Serie de meditaciones pastoralesAnte la propuesta contemporánea de naturalizar, considerar como natural, la homosexualidad, tenemos que hacer dos consideraciones fundamentales desde la perspectiva bíblica. Conviene acercarnos al tema asumiendo que la posición bíblica es parcial. Además, que las enseñanzas bíblicas no resultan lógicas ni, por lo tanto, asumibles por aquellos que no profesan la fe bíblica. Es más, tampoco pueden ser impuestas a los no creyentes. Como en todas las cosas referentes a la espiritualidad cristiana, en este tema se confirma lo que la Biblia establece en 1 Corintios 2.14: pero los que no son espirituales no pueden recibir esas verdades de parte del Espíritu de Dios. Todo les suena ridículo y no pueden entenderlo, porque solo los que son espirituales pueden entender lo que el Espíritu quiere decir. Con esto en mente vayamos a las consideraciones propuestas:

La primera: la Biblia considera la práctica homosexual como pecaminosa.
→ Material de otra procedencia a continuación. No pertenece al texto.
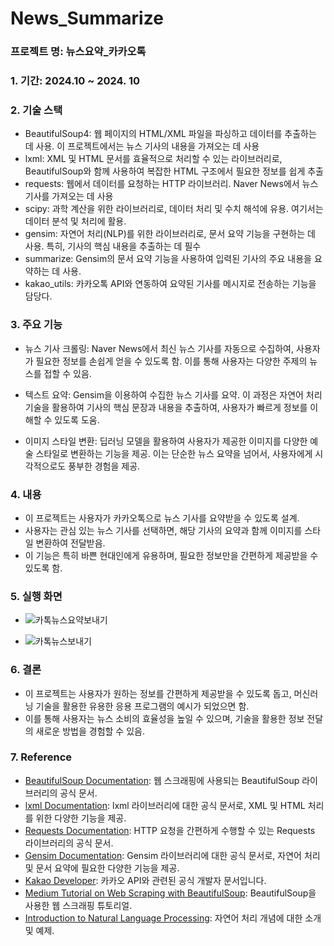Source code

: # News_Summarize

### 프로젝트 명: 뉴스요약_카카오톡

### 1. 기간: 2024.10 ~ 2024. 10

### 2. 기술 스택
- BeautifulSoup4: 웹 페이지의 HTML/XML 파일을 파싱하고 데이터를 추출하는 데 사용. 이 프로젝트에서는 뉴스 기사의 내용을 가져오는 데 사용
- lxml: XML 및 HTML 문서를 효율적으로 처리할 수 있는 라이브러리로, BeautifulSoup와 함께 사용하여 복잡한 HTML 구조에서 필요한 정보를 쉽게 추출
- requests: 웹에서 데이터를 요청하는 HTTP 라이브러리. Naver News에서 뉴스 기사를 가져오는 데 사용
- scipy: 과학 계산을 위한 라이브러리로, 데이터 처리 및 수치 해석에 유용. 여기서는 데이터 분석 및 처리에 활용.
- gensim: 자연어 처리(NLP)를 위한 라이브러리로, 문서 요약 기능을 구현하는 데 사용. 특히, 기사의 핵심 내용을 추출하는 데 필수
- summarize: Gensim의 문서 요약 기능을 사용하여 입력된 기사의 주요 내용을 요약하는 데 사용.
- kakao_utils: 카카오톡 API와 연동하여 요약된 기사를 메시지로 전송하는 기능을 담당다.

### 3. 주요 기능
- 뉴스 기사 크롤링: Naver News에서 최신 뉴스 기사를 자동으로 수집하여, 사용자가 필요한 정보를 손쉽게 얻을 수 있도록 함. 이를 통해 사용자는 다양한 주제의 뉴스를 접할 수 있음.

- 텍스트 요약: Gensim을 이용하여 수집한 뉴스 기사를 요약. 이 과정은 자연어 처리 기술을 활용하여 기사의 핵심 문장과 내용을 추출하여, 사용자가 빠르게 정보를 이해할 수 있도록 도움.

- 이미지 스타일 변환: 딥러닝 모델을 활용하여 사용자가 제공한 이미지를 다양한 예술 스타일로 변환하는 기능을 제공. 이는 단순한 뉴스 요약을 넘어서, 사용자에게 시각적으로도 풍부한 경험을 제공.

### 4. 내용
- 이 프로젝트는 사용자가 카카오톡으로 뉴스 기사를 요약받을 수 있도록 설계.
- 사용자는 관심 있는 뉴스 기사를 선택하면, 해당 기사의 요약과 함께 이미지를 스타일 변환하여 전달받음.
- 이 기능은 특히 바쁜 현대인에게 유용하며, 필요한 정보만을 간편하게 제공받을 수 있도록 함.

### 5. 실행 화면
- ![카톡뉴스요약보내기](https://github.com/user-attachments/assets/859b66d9-6fff-4af0-ac7c-068d5e227beb)

- ![카톡뉴스보내기](https://github.com/user-attachments/assets/8a448f3c-b05b-44b7-b90a-9e098eb81e10)


### 6. 결론
- 이 프로젝트는 사용자가 원하는 정보를 간편하게 제공받을 수 있도록 돕고, 머신러닝 기술을 활용한 유용한 응용 프로그램의 예시가 되었으면 함.
- 이를 통해 사용자는 뉴스 소비의 효율성을 높일 수 있으며, 기술을 활용한 정보 전달의 새로운 방법을 경험할 수 있음.

### 7. Reference
- [BeautifulSoup Documentation](https://www.crummy.com/software/BeautifulSoup/bs4/doc/): 웹 스크래핑에 사용되는 BeautifulSoup 라이브러리의 공식 문서.
- [lxml Documentation](https://lxml.de/): lxml 라이브러리에 대한 공식 문서로, XML 및 HTML 처리를 위한 다양한 기능을 제공.
- [Requests Documentation](https://pypi.org/project/requests/): HTTP 요청을 간편하게 수행할 수 있는 Requests 라이브러리의 공식 문서.
- [Gensim Documentation](https://radimrehurek.com/gensim/): Gensim 라이브러리에 대한 공식 문서로, 자연어 처리 및 문서 요약에 필요한 다양한 기능을 제공.
- [Kakao Developer](https://developers.kakao.com/): 카카오 API와 관련된 공식 개발자 문서입니다.
- [Medium Tutorial on Web Scraping with BeautifulSoup]([https://medium.com/@devsumitg/mastering-web-scraping-with-beautifulsoup-a-beginners-guide-c89cb3b11142](https://medium.com/@codewithpj/web-scraping-with-beautifulsoup-and-requests-python-libraries-72c164b58316)): BeautifulSoup을 사용한 웹 스크래핑 튜토리얼.
- [Introduction to Natural Language Processing](https://builtin.com/data-science/introduction-nlp): 자연어 처리 개념에 대한 소개 및 예제.

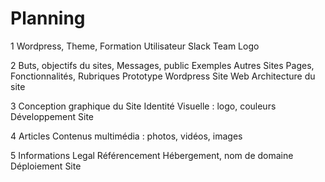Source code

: # Planning

1
Wordpress, Theme, Formation Utilisateur
Slack Team Logo

2
Buts, objectifs du sites, Messages, public
Exemples Autres Sites
Pages, Fonctionnalités, Rubriques
Prototype Wordpress Site Web
Architecture du site

3
Conception graphique du Site
Identité Visuelle : logo, couleurs
Développement Site

4
Articles
Contenus multimédia : photos, vidéos, images

5
Informations Legal
Référencement
Hébergement, nom de domaine
Déploiement Site


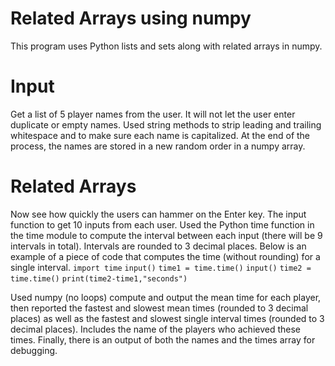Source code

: # Related Arrays using numpy
This program uses Python lists and sets along with related arrays in numpy.

# Input
Get a list of 5 player names from the user. It will not let the user enter duplicate or empty names. Used string methods to strip leading and trailing whitespace and to make sure each name is capitalized. At the end of the process, the names are stored in a new random order in a numpy array.

# Related Arrays
Now see how quickly the users can hammer on the Enter key. The input function to get 10 inputs from each user. Used the Python time function in the time module to compute the interval between each input (there will be 9 intervals in total). Intervals are rounded to 3 decimal places.
Below is an example of a piece of code that computes the time (without rounding) for a single interval.
`import time`
`input()`
`time1 = time.time()`
`input()`
`time2 = time.time()`
`print(time2-time1,"seconds")`

Used numpy (no loops) compute and output the mean time for each player, then reported the fastest and slowest mean times (rounded to 3 decimal places) as well as the fastest and slowest single interval times (rounded to 3 decimal places). Includes the name of the players who achieved these times.
Finally, there is an output of both the names and the times array for debugging.
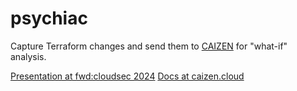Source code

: # psychiac
Capture Terraform changes and send them to [CAIZEN](https://github.com/caizencloud/caizen) for "what-if" analysis.

[Presentation at fwd:cloudsec 2024](https://docs.google.com/presentation/d/1TotkfJIeCdl8ftN4i4OlQnZA5Hs4K-03EQoSYbWwdBc)
[Docs at caizen.cloud](https://caizen.cloud/)
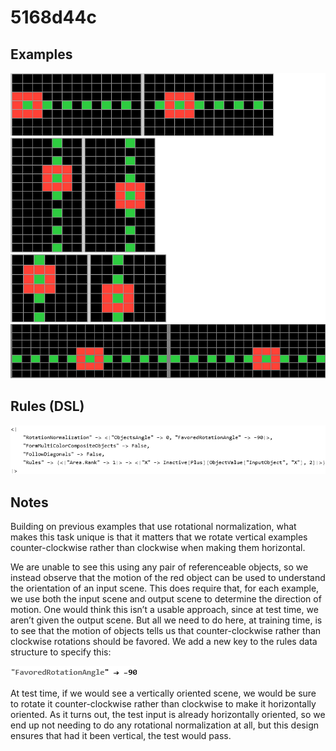 # 5168d44c

## Examples

![ARC examples for 5168d44c](examples.png?raw=true)

## Rules (DSL)

![DSL rules for 5168d44c](rules.png?raw=true)

## Notes
Building on previous examples that use rotational normalization, what makes this task unique is that it matters that we rotate vertical examples counter-clockwise rather than clockwise when making them horizontal.

We are unable to see this using any pair of referenceable objects, so we instead observe that the motion of the red object can be used to understand the orientation of an input scene. This does require that, for each example, we use both the input scene and output scene to determine the direction of motion. One would think this isn’t a usable approach, since at test time, we aren’t given the output scene. But all we need to do here, at training time, is to see that the motion of objects tells us that counter-clockwise rather than clockwise rotations should be favored. We add a new key to the rules data structure to specify this:


![image 1](image1.png?raw=true)

At test time, if we would see a vertically oriented scene, we would be sure to rotate it counter-clockwise rather than clockwise to make it horizontally oriented. As it turns out, the test input is already horizontally oriented, so we end up not needing to do any rotational normalization at all, but this design ensures that had it been vertical, the test would pass.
Las propuestas que pretenden desvirtuar o suavizar este hecho, tales como el considerar que el pecado de los sodomitas consistió en una mera violación tumultuaria (Génesis 19). O la interpretación de 1 Corintios 6.9, en el sentido de que lo que se condena es la pederastia, el hecho es que una interpretación de los pasajes bíblicos al respecto, siguiendo los principios exegéticos y hermenéuticos, reafirma la pecaminosidad de la práctica homosexual.